Friday 8 November 2013

Dead-Guy Politics

It's often hard to be an American....occasionally explaining to some German or sorts....on how we had an election in some town, and the dead candidate won.  It's even harder....to explain how dozens, perhaps hundreds, and maybe even thousands of dead folks vote in regular elections.

This week....based on news reports....there's at least two candidates for small-time offices who won, yet they are dead (passed-on, as we say in Bama).

Yeah, the voters knew it.  This had been printed up in the regional newspapers, and if you read them.....you'd know that "Joe" was dead.  The general problem is that no one in either party wants to invent some rule where the political party steps in and selects a last-minute replacement....who immediately loses the race.

Naturally, there are rules where the dead guy can't occupy the office....so the county commission, the mayor, the governor....etc....picks some temporary replacement, and they run up another election in less than twelve months.

Dead-guy politics are difficult to figure out.  If there's a week left in the election....it's hard for any newspaper to come up and criticize a dead guy, his record, or his personal habits (boozing it up, gambling in Vegas, trailer-trashy women, missing neighbors, bar fights, corruption, real estate deals with fake companies, etc).

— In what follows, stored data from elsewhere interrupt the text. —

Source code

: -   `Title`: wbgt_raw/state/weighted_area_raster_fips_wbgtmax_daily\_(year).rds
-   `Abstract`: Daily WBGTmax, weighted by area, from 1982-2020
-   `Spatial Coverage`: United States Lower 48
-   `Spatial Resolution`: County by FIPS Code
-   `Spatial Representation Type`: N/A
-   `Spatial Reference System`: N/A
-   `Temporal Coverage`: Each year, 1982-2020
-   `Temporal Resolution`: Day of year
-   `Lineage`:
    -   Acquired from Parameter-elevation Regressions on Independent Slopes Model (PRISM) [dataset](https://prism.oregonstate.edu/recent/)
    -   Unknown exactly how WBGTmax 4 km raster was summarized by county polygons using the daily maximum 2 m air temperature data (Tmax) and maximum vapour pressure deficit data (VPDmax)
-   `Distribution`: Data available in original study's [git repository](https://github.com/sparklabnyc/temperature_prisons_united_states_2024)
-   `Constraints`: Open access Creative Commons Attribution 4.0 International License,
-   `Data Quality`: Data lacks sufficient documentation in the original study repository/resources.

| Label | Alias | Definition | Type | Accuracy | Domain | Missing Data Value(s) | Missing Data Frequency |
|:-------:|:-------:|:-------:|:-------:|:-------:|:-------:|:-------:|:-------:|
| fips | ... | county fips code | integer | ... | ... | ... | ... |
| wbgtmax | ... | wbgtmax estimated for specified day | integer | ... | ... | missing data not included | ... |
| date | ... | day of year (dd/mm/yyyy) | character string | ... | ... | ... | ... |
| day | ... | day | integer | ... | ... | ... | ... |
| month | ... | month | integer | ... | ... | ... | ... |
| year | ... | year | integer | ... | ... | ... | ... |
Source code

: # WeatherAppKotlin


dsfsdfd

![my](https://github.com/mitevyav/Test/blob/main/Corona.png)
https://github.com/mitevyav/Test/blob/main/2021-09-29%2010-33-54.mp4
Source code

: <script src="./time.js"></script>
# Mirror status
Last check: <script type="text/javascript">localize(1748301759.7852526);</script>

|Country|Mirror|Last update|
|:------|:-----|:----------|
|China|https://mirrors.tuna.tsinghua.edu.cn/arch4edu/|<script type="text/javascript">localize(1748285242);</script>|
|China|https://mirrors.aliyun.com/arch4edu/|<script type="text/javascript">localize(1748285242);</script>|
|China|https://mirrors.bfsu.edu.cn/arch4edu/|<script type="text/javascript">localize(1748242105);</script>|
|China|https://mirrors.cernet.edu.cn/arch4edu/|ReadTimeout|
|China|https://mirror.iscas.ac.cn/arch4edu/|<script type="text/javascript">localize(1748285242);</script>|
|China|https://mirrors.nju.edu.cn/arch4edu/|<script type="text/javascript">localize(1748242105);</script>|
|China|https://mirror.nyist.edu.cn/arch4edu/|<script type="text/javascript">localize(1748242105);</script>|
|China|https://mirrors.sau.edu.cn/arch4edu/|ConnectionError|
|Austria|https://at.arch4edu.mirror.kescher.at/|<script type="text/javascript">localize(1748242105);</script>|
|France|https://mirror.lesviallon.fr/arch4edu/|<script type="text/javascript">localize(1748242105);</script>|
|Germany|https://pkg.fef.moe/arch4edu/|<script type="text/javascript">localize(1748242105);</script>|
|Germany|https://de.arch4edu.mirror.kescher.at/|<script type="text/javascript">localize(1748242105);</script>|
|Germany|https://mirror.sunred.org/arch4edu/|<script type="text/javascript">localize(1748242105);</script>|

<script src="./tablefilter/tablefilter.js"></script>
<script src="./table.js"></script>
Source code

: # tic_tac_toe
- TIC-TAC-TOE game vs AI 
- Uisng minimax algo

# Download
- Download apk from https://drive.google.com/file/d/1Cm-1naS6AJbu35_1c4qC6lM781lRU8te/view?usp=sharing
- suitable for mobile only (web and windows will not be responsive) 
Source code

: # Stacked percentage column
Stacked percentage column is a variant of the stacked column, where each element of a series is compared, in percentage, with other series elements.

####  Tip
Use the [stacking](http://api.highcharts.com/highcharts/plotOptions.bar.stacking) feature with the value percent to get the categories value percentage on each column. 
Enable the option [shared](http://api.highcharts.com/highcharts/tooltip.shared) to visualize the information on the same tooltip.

Once you are passed-on as a political candidate....it's pretty clear sailing.  Even your opponent can't say much against you.

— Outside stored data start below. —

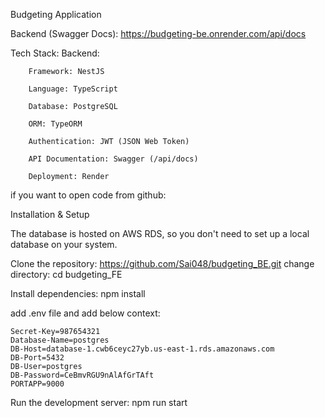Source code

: Budgeting Application

Backend (Swagger Docs): https://budgeting-be.onrender.com/api/docs

Tech Stack:
Backend:

        Framework: NestJS

        Language: TypeScript

        Database: PostgreSQL

        ORM: TypeORM

        Authentication: JWT (JSON Web Token)

        API Documentation: Swagger (/api/docs)

        Deployment: Render

if you want to open code from github:

Installation & Setup

The database is hosted on AWS RDS, so you don't need to set up a local database on your system.


Clone the repository: https://github.com/Sai048/budgeting_BE.git
change directory: cd budgeting_FE

Install dependencies: npm install

add .env file and add below context:

    Secret-Key=987654321
    Database-Name=postgres
    DB-Host=database-1.cwb6ceyc27yb.us-east-1.rds.amazonaws.com
    DB-Port=5432
    DB-User=postgres
    DB-Password=CeBmvRGU9nAlAfGrTAft
    PORTAPP=9000

Run the development server: npm run start




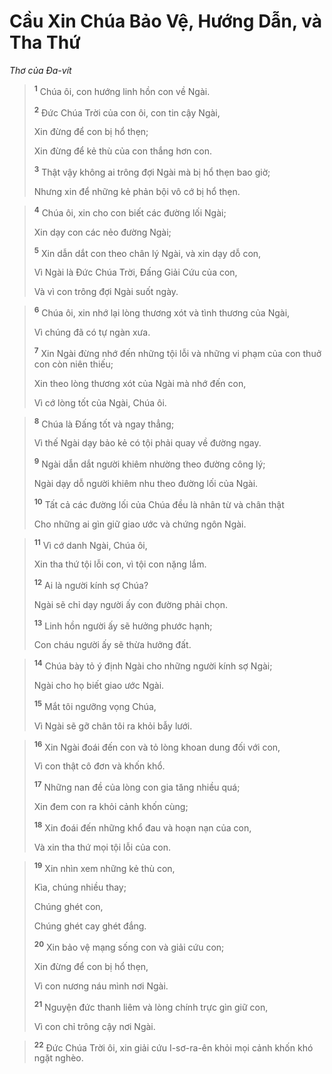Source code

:# Cầu Xin Chúa Bảo Vệ, Hướng Dẫn, và Tha Thứ
*Thơ của Ða-vít*

> <sup><b>1</b></sup> Chúa ôi, con hướng linh hồn con về Ngài.
> 
> <sup><b>2</b></sup> Ðức Chúa Trời của con ôi, con tin cậy Ngài,
> 
> Xin đừng để con bị hổ thẹn;
> 
> Xin đừng để kẻ thù của con thắng hơn con.
> 
> <sup><b>3</b></sup> Thật vậy không ai trông đợi Ngài mà bị hổ thẹn bao giờ;
> 
> Nhưng xin để những kẻ phản bội vô cớ bị hổ thẹn.
>


> <sup><b>4</b></sup> Chúa ôi, xin cho con biết các đường lối Ngài;
> 
> Xin dạy con các nẻo đường Ngài;
> 
> <sup><b>5</b></sup> Xin dẫn dắt con theo chân lý Ngài, và xin dạy dỗ con,
> 
> Vì Ngài là Ðức Chúa Trời, Ðấng Giải Cứu của con,
> 
> Và vì con trông đợi Ngài suốt ngày.
>


> <sup><b>6</b></sup> Chúa ôi, xin nhớ lại lòng thương xót và tình thương của Ngài,
> 
> Vì chúng đã có tự ngàn xưa.
> 
> <sup><b>7</b></sup> Xin Ngài đừng nhớ đến những tội lỗi và những vi phạm của con thuở con còn niên thiếu;
> 
> Xin theo lòng thương xót của Ngài mà nhớ đến con,
> 
> Vì cớ lòng tốt của Ngài, Chúa ôi.
>


> <sup><b>8</b></sup> Chúa là Ðấng tốt và ngay thẳng;
> 
> Vì thế Ngài dạy bảo kẻ có tội phải quay về đường ngay.
> 
> <sup><b>9</b></sup> Ngài dẫn dắt người khiêm nhường theo đường công lý;
> 
> Ngài dạy dỗ người khiêm nhu theo đường lối của Ngài.
> 
> <sup><b>10</b></sup> Tất cả các đường lối của Chúa đều là nhân từ và chân thật
> 
> Cho những ai gìn giữ giao ước và chứng ngôn Ngài.
>


> <sup><b>11</b></sup> Vì cớ danh Ngài, Chúa ôi,
> 
> Xin tha thứ tội lỗi con, vì tội con nặng lắm.
> 
> <sup><b>12</b></sup> Ai là người kính sợ Chúa?
> 
> Ngài sẽ chỉ dạy người ấy con đường phải chọn.
> 
> <sup><b>13</b></sup> Linh hồn người ấy sẽ hưởng phước hạnh;
> 
> Con cháu người ấy sẽ thừa hưởng đất.
>


> <sup><b>14</b></sup> Chúa bày tỏ ý định Ngài cho những người kính sợ Ngài;
> 
> Ngài cho họ biết giao ước Ngài.
> 
> <sup><b>15</b></sup> Mắt tôi ngưỡng vọng Chúa,
> 
> Vì Ngài sẽ gỡ chân tôi ra khỏi bẫy lưới.
>


> <sup><b>16</b></sup> Xin Ngài đoái đến con và tỏ lòng khoan dung đối với con,
> 
> Vì con thật cô đơn và khốn khổ.
> 
> <sup><b>17</b></sup> Những nan đề của lòng con gia tăng nhiều quá;
> 
> Xin đem con ra khỏi cảnh khốn cùng;
> 
> <sup><b>18</b></sup> Xin đoái đến những khổ đau và hoạn nạn của con,
> 
> Và xin tha thứ mọi tội lỗi của con.
>


> <sup><b>19</b></sup> Xin nhìn xem những kẻ thù con,
> 
> Kìa, chúng nhiều thay;
> 
> Chúng ghét con,
> 
> Chúng ghét cay ghét đắng.
> 
> <sup><b>20</b></sup> Xin bảo vệ mạng sống con và giải cứu con;
> 
> Xin đừng để con bị hổ thẹn,
> 
> Vì con nương náu mình nơi Ngài.
> 
> <sup><b>21</b></sup> Nguyện đức thanh liêm và lòng chính trực gìn giữ con,
> 
> Vì con chỉ trông cậy nơi Ngài.
>


> <sup><b>22</b></sup> Ðức Chúa Trời ôi, xin giải cứu I-sơ-ra-ên khỏi mọi cảnh khốn khó ngặt nghèo.
>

Politics usually involves flip-flopping around....course, for a dead guy running for office, there's no more flip-flopping.  Positions are iron-tight at this point.

You'd think a third-party candidate would suddenly get a bunch of votes, and things might get more interesting, but that never happens.

So onward goes an American tradition.  Dead-guys can win an election.  Dead voters can determine close elections.  And it's all part of being a Republic....sadly.